Die Leitung der ansonsten inaktiven Firma Hispano Suiza wird von Miguel Mateu y Pla an seine Tochter Carmen Mateu de Suqué und später von dieser an ihren Sohn Miguel Suqué Mateu weitergegeben. Dieser präsentiert am Auto-Salon Genf 2000 überraschend den Hispano Suiza HS21 Concept Car, der in Zusammenarbeit mit Mazel Car Engineering entstand.
Im 2001 stellt Miguel Suqué Mateu am Auto-Salon Genf den Prototyp einer Luxuslimousine vor, den Hispano Suiza K8.
Am Auto-Salon Genf 2002 folgt der HS21-GTS, der für die Teilnahme am 24-Stunden-Rennen von Le Mans gedacht ist.
Hispano Suiza Carmen: Der Storch soll wieder fliegen
In den darauffolgenden Jahren werden keine weiteren Konzepte mehr präsentiert. Es werden jedoch Rallys organisiert, das 100-Jahre-Jubiläum der Marke und der 150. Geburtstag von Damián Mateu gefeiert, und ein nach Hispano Suiza benannter Platz in Barcelona eingeweiht.
Am Auto-Salon Genf 2019 aufersteht Hispano Suiza nun definitiv. Zu den Klängen der Arie «Die Liebe ist ein wilder Vogel» aus der Oper «Carmen», gesungen von Montserrat Caballé, enthüllen Miguel Suqué Mateu, sein Bruder Javier und seine Schwester Isabel das Fahrzeug. Dabei handelt es sich um einen rein elektrisch angetriebenen Hypercar mit 1’019 PS, den Miguel nach seiner Mutter «Carmen» benannt hat.
Die Karosserie aus Kohlefaser stellt eine Neuinterpretation des Concept Cars Dubonnet Xenia aus dem Jahr 1932 dar, der auf einem Hispano Suiza H6.B basiert. Carmen Mateu de Suqués Schönheit und Eleganz sollen sich im Hypercar widerspiegeln, der auch eine Nachbildung ihrer Unterschrift trägt. Entsprechend soll das Auto nur aus den besten Materialien hergestellt werden.
«Carmen» wird in Zusammenarbeit mit QEV Technologies gebaut, einem auf Elektromobilität spezialisiertem Unternehmen mit Sitz in Barcelona. Aus der kleinen Serienproduktion sollen insgesamt 19 Stück hervorgehen, die ab Ende 2019 bis 2021 produziert werden und zum Preis ab 1,5 Mio. Euro erhältlich sind.
Nach der Enthüllung drückt Miguel Suqué Mateu «Carmen» liebevoll ein Küsschen auf. Ob er das bei den 19 Exemplaren der Kleinserie wiederholen wird, konnte ich den Presseunterlagen nicht entnehmen.

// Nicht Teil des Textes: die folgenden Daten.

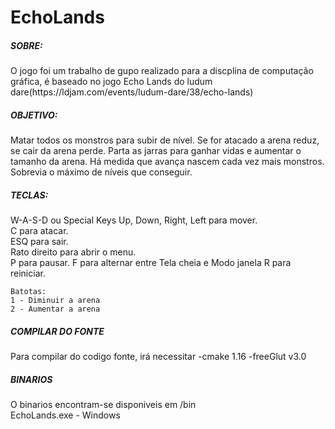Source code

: <h1>EchoLands</h1>
<h5>SOBRE:</h5>
O jogo foi um trabalho de gupo realizado para a discplina de computação gráfica, é baseado no jogo Echo Lands do ludum dare(https://ldjam.com/events/ludum-dare/38/echo-lands)

<h5>OBJETIVO: </h5>
Matar todos os monstros para subir de nível. Se for atacado a arena reduz, se cair da arena perde. Parta as jarras para
ganhar vidas e aumentar o tamanho da arena. Há medida que avança nascem cada vez mais monstros. Sobrevia o máximo de
níveis que conseguir.

<h5>TECLAS:</h5>
W-A-S-D ou Special Keys Up, Down, Right, Left para mover.<br> C para atacar.<br> ESQ para sair.<br> Rato direito para abrir o menu.<br>
P para pausar. F para alternar entre Tela cheia e Modo janela R para reiniciar.

	Batotas:	
	1 - Diminuir a arena
	2 - Aumentar a arena

<h5>COMPILAR DO FONTE</h5>

Para compilar do codigo fonte, irá necessitar -cmake 1.16 -freeGlut v3.0 <br>

<h5>BINARIOS</h5>

O binarios encontram-se disponiveis em /bin <br>
EchoLands.exe - Windows <br>
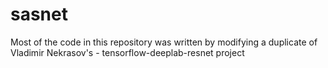 # sasnet

Most of the code in this repository was written by modifying a duplicate of Vladimir Nekrasov's - tensorflow-deeplab-resnet project
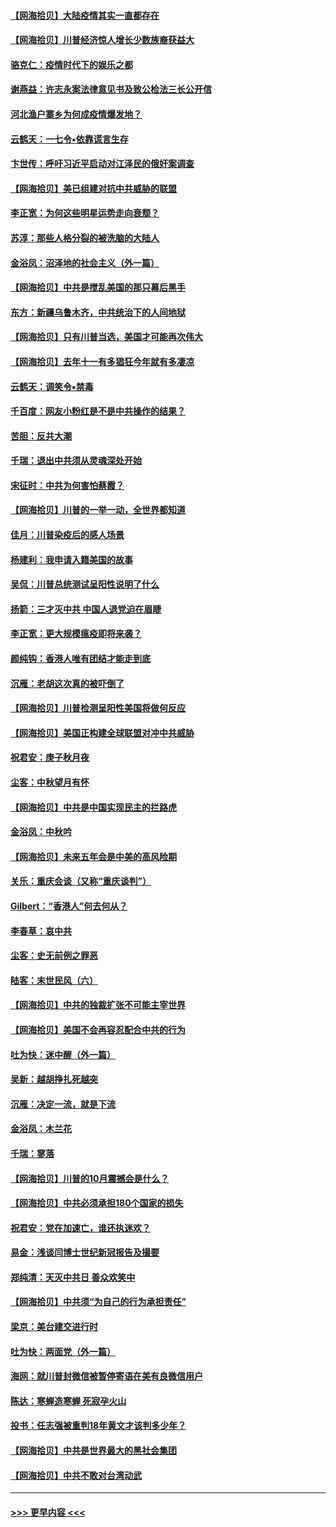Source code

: #### [【网海拾贝】大陆疫情其实一直都存在](../pages/nsc993/n12473948.md?t=10150702) 
#### [【网海拾贝】川普经济惊人增长少数族裔获益大](../pages/nsc993/n12471565.md?t=10150702) 
#### [骆克仁：疫情时代下的娱乐之都](../pages/nsc993/n12471312.md?t=10150702) 
#### [谢燕益：许志永案法律意见书及致公检法三长公开信](../pages/nsc993/n12470870.md?t=10150702) 
#### [河北渔户寨乡为何成疫情爆发地？](../pages/nsc993/n12464936.md?t=10150702) 
#### [云鹤天：一七令▪依靠谎言生存](../pages/nsc993/n12470034.md?t=10150702) 
#### [卞世传：呼吁习近平启动对江泽民的俄奸案调查](../pages/nsc993/n12469722.md?t=10150702) 
#### [【网海拾贝】美已组建对抗中共威胁的联盟](../pages/nsc993/n12469018.md?t=10150702) 
#### [李正宽：为何这些明星运势走向衰颓？](../pages/nsc993/n12468730.md?t=10150702) 
#### [苏淳：那些人格分裂的被洗脑的大陆人](../pages/nsc993/n12467858.md?t=10150702) 
#### [金浴凤：沼泽地的社会主义（外一篇）](../pages/nsc993/n12467792.md?t=10150702) 
#### [【网海拾贝】中共是搅乱美国的那只幕后黑手](../pages/nsc993/n12467700.md?t=10150702) 
#### [东方：新疆乌鲁木齐，中共统治下的人间地狱](../pages/nsc993/n12466075.md?t=10150702) 
#### [【网海拾贝】只有川普当选，美国才可能再次伟大](../pages/nsc993/n12466013.md?t=10150702) 
#### [【网海拾贝】去年十一有多猖狂今年就有多凄凉](../pages/nsc993/n12463649.md?t=10150702) 
#### [云鹤天：调笑令▪禁毒](../pages/nsc993/n12462975.md?t=10150702) 
#### [千百度：网友小粉红是不是中共操作的结果？](../pages/nsc993/n12461025.md?t=10150702) 
#### [苦胆：反共大潮](../pages/nsc993/n12459469.md?t=10150702) 
#### [千瑞：退出中共须从灵魂深处开始](../pages/nsc993/n12459437.md?t=10150702) 
#### [宋征时：中共为何害怕蔡霞？](../pages/nsc993/n12459097.md?t=10150702) 
#### [【网海拾贝】川普的一举一动，全世界都知道](../pages/nsc993/n12458825.md?t=10150702) 
#### [佳月：川普染疫后的感人场景](../pages/nsc993/n12456994.md?t=10150702) 
#### [杨建利：我申请入籍美国的故事](../pages/nsc993/n12455635.md?t=10150702) 
#### [吴侃：川普总统测试呈阳性说明了什么](../pages/nsc993/n12451869.md?t=10150702) 
#### [扬箭：三才灭中共 中国人退党迫在眉睫](../pages/nsc993/n12451842.md?t=10150702) 
#### [李正宽：更大规模瘟疫即将来袭？](../pages/nsc993/n12451455.md?t=10150702) 
#### [颜纯钩：香港人唯有团结才能走到底](../pages/nsc993/n12450870.md?t=10150702) 
#### [沉雁：老胡这次真的被吓倒了](../pages/nsc993/n12449796.md?t=10150702) 
#### [【网海拾贝】川普检测呈阳性美国将做何反应](../pages/nsc993/n12449042.md?t=10150702) 
#### [【网海拾贝】美国正构建全球联盟对冲中共威胁](../pages/nsc993/n12446580.md?t=10150702) 
#### [祝君安：庚子秋月夜](../pages/nsc993/n12445870.md?t=10150702) 
#### [尘客：中秋望月有怀](../pages/nsc993/n12444632.md?t=10150702) 
#### [【网海拾贝】中共是中国实现民主的拦路虎](../pages/nsc993/n12443573.md?t=10150702) 
#### [金浴凤：中秋吟](../pages/nsc993/n12441773.md?t=10150702) 
#### [【网海拾贝】未来五年会是中美的高风险期](../pages/nsc993/n12440760.md?t=10150702) 
#### [关乐：重庆会谈（又称“重庆谈判”）](../pages/nsc993/n12437525.md?t=10150702) 
#### [Gilbert：“香港人”何去何从？](../pages/nsc993/n12435894.md?t=10150702) 
#### [李春草：哀中共](../pages/nsc993/n12435874.md?t=10150702) 
#### [尘客：史无前例之罪恶](../pages/nsc993/n12435762.md?t=10150702) 
#### [陆客：末世民风（六）](../pages/nsc993/n12435354.md?t=10150702) 
#### [【网海拾贝】中共的独裁扩张不可能主宰世界](../pages/nsc993/n12435151.md?t=10150702) 
#### [【网海拾贝】美国不会再容忍配合中共的行为](../pages/nsc993/n12433808.md?t=10150702) 
#### [吐为快：迷中醒（外一篇）](../pages/nsc993/n12433585.md?t=10150702) 
#### [吴新：越胡挣扎死越突](../pages/nsc993/n12433562.md?t=10150702) 
#### [沉雁：决定一流，就是下流](../pages/nsc993/n12432128.md?t=10150702) 
#### [金浴凤：木兰花](../pages/nsc993/n12432124.md?t=10150702) 
#### [千瑞：寥落](../pages/nsc993/n12432071.md?t=10150702) 
#### [【网海拾贝】川普的10月震撼会是什么？](../pages/nsc993/n12431624.md?t=10150702) 
#### [【网海拾贝】中共必须承担180个国家的损失](../pages/nsc993/n12428893.md?t=10150702) 
#### [祝君安：党在加速亡，谁还执迷欢？](../pages/nsc993/n12428652.md?t=10150702) 
#### [易金：浅谈闫博士世纪新冠报告及撮要](../pages/nsc993/n12426822.md?t=10150702) 
#### [郑纯清：天灭中共日 善众欢笑中](../pages/nsc993/n12426784.md?t=10150702) 
#### [【网海拾贝】中共须“为自己的行为承担责任”](../pages/nsc993/n12426067.md?t=10150702) 
#### [梁京：美台建交进行时](../pages/nsc993/n12424066.md?t=10150702) 
#### [吐为快：两面党（外一篇）](../pages/nsc993/n12424043.md?t=10150702) 
#### [海网：就川普封微信被暂停寄语在美有良微信用户](../pages/nsc993/n12424021.md?t=10150702) 
#### [陈达：寒蝉造寒蝉 死寂孕火山](../pages/nsc993/n12423958.md?t=10150702) 
#### [投书：任志强被重判18年黄文才该判多少年？](../pages/nsc993/n12423672.md?t=10150702) 
#### [【网海拾贝】中共是世界最大的黑社会集团](../pages/nsc993/n12423543.md?t=10150702) 
#### [【网海拾贝】中共不敢对台湾动武](../pages/nsc993/n12421418.md?t=10150702) 

----
#### [ >>> 更早内容 <<< ](../indexes/nsc993-earlier.md)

Weitere Informationen sind auf der Webseite www.hispanosuizacars.com zu finden.
Ein Nachahmer aus der Schweiz
Eigentlich hätte am Auto-Salon Genf 2019 noch ein zweiter «Hispano Suiza» Premiere feiern sollen: Der «Maguari HS1 GTC» von Erwin Leo Himmel. Der in der Schweiz lebende Autodesigner aus Österreich ist gemäss eigenen Angaben ein grosser Bewunderer von Marc Birkigt und hat es sich zur Aufgabe gemacht, den Charakter und die Grundsätze von Luxus, Komfort, Geschwindigkeit und Langlebigkeit von Hispano Suiza unter ebendieser Marke wiederaufleben zu lassen.

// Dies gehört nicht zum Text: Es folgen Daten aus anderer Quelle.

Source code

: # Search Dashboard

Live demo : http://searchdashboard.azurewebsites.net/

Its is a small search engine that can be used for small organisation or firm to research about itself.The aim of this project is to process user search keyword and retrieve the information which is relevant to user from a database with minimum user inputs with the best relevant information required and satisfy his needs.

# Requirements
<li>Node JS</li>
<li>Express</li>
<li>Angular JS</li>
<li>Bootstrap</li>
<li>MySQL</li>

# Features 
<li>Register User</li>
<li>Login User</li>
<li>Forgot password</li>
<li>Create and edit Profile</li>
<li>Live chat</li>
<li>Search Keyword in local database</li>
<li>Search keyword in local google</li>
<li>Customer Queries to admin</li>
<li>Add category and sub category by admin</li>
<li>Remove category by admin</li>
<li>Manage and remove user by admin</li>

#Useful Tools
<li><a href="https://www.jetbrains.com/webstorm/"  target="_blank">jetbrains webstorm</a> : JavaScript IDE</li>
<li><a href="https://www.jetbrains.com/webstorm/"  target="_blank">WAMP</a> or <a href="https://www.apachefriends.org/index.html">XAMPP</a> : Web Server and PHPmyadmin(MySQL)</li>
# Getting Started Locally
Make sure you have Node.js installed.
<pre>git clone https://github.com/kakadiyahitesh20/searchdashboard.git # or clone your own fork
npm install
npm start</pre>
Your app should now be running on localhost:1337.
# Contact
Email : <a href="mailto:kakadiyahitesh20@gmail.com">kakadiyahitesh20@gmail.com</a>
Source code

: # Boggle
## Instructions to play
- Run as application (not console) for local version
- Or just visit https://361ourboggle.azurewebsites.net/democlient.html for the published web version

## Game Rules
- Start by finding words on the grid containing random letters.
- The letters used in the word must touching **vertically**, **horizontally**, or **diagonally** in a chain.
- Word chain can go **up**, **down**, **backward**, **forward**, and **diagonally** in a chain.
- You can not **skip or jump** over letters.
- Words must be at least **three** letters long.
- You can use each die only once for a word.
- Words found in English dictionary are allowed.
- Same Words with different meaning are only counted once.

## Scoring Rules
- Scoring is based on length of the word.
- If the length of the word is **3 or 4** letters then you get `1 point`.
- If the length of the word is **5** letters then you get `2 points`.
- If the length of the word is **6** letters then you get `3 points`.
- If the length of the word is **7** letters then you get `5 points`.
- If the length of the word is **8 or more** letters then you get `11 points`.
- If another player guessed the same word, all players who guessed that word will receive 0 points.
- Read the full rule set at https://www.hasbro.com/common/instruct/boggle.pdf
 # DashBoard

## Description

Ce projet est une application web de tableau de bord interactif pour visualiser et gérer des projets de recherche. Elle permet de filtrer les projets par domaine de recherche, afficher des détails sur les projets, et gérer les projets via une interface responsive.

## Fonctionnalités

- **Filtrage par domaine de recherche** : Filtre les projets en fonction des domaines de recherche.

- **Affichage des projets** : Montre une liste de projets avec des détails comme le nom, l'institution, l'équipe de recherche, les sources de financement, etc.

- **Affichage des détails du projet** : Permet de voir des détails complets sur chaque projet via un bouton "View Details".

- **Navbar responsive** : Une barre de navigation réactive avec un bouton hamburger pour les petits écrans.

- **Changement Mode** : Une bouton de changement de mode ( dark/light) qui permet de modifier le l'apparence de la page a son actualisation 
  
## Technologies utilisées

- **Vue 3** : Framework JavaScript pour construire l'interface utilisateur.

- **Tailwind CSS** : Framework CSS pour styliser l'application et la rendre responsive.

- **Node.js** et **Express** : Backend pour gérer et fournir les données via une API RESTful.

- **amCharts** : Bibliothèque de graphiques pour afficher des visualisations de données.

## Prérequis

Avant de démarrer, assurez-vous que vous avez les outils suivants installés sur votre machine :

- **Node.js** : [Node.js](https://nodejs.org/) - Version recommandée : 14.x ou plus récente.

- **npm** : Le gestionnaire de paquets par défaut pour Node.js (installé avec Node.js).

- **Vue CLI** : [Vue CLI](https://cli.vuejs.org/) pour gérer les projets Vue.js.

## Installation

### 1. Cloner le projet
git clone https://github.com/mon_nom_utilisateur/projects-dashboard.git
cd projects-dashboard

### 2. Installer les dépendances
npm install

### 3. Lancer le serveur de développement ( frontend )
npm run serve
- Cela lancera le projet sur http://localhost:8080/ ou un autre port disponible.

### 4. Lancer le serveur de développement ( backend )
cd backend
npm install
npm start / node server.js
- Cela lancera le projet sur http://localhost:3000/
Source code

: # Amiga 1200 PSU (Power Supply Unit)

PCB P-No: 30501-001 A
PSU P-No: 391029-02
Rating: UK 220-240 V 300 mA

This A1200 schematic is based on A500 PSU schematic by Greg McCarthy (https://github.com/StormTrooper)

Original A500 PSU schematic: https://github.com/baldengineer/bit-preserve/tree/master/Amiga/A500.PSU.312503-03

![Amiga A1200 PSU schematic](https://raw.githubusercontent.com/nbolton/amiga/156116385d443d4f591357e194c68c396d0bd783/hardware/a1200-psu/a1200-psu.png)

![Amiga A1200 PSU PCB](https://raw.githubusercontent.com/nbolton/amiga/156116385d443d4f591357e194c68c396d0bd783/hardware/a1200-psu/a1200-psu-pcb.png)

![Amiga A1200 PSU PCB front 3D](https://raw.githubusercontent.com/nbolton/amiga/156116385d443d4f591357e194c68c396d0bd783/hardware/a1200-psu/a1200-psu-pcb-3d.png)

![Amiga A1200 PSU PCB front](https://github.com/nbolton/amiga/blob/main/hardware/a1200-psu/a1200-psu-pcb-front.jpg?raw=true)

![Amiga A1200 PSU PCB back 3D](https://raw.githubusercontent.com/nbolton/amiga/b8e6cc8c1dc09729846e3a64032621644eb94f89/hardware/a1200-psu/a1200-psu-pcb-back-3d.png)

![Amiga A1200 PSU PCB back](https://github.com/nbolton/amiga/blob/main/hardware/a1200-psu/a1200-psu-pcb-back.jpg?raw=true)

Erwin Leo Himmel hat im Jahr 2010 die Hispano Suiza Automobilmanufaktur AG mit Sitz in Zug gegründet und bereits am Auto-Salon Genf 2010 ein Concept Car unter dem Markennamen Hispano Suiza präsentiert: den auf einem Audi R8 basierenden «V10 Supercharged».
«Das Vermächtnis von Marc Birkigt wird fortgeführt», schreibt Erwin Leo Himmel in seiner Pressemitteilung zur Lancierung des Maguari HS1 GTC. Dabei setzt er auf einen 5,2-Liter-Biturbo-Motor mit zehn Zylindern, der 1’085 PS produziert. Dieser wurde vom erfolgreichen Flugzeugmotor inspiriert, den Marc Birkigt vor 100 Jahren entwickelt hatte, und teilt sich etliche Konstruktionsmerkmale mit diesem. Damit beschleunigt der Sportwagen in 2,8 Sekunden auf 100 km/h und erreicht eine Höchstgeschwindigkeit von 380 km/h. 300 Exemplare sollen zum Preis von 2,2 Millionen Euro verkauft werden.
Himmel stellt sich auf den Standpunkt, dass die Markenrechte der Gründerfamilie verfallen seien und er sie deshalb für sich beanspruchen durfte. Er besitze die Markenrechte für Europa und für alle strategisch wichtigen Märkte weltweit.
Zumindest für die Schweiz ist Himmels Aussage aber nicht korrekt. So hat er erst im November 2018 ein Gesuch für eine Schweizer Marke «Hispano Suiza» hinterlegt. Da die spanische Firma der Gründerfamilie ebenfalls eine Schweizer Marke «Hispano Suiza» hinterlegt hat und dabei einen Prioritätsanspruch aus den USA geltend macht, wird das Institut für Geistiges Eigentum Erwin Leo Himmel den Markeneintrag ziemlich sicher verweigern. In diesem Fall wird er seinen Maguari nicht unter der Bezeichnung Hispano Suiza anbieten dürfen.
Auch beim Auto-Salon Genf musste Himmel eine Niederlage einstecken. Entgegen seiner Ankündigung ist sein Maguari hier nicht zu sehen. Miguel Suqué Mateu konnte den Nachahmer aus der Schweiz wohl verhindern. Ein weiterer Rechtsstreit zwischen der Gründerfamilie Suqué Mateu und Erwin Leo Himmel um den Namen «Hispano Suiza» scheint vorprogrammiert zu sein.
Verwirrung um die Wiederauferstehung von Hispano Suiza
Die doppelte Ankündigung der Wiederauferstehung von Hispano Suiza hat sogar den «Blick» verwirrt. In der Online-Ausgabe hat er zwar die Fotos des «Carmen» abgebildet, zitiert aber aus dem Pressetext des Maguari von Erwin Leo Himmel.
Auf meinen Hinweis hin hat der Blick den Artikel mit der Verwechslung abgeschaltet.
Für mich gibt es nur einen legitimen Hispano Suiza: das Auto der Urenkel von Damián Mateu.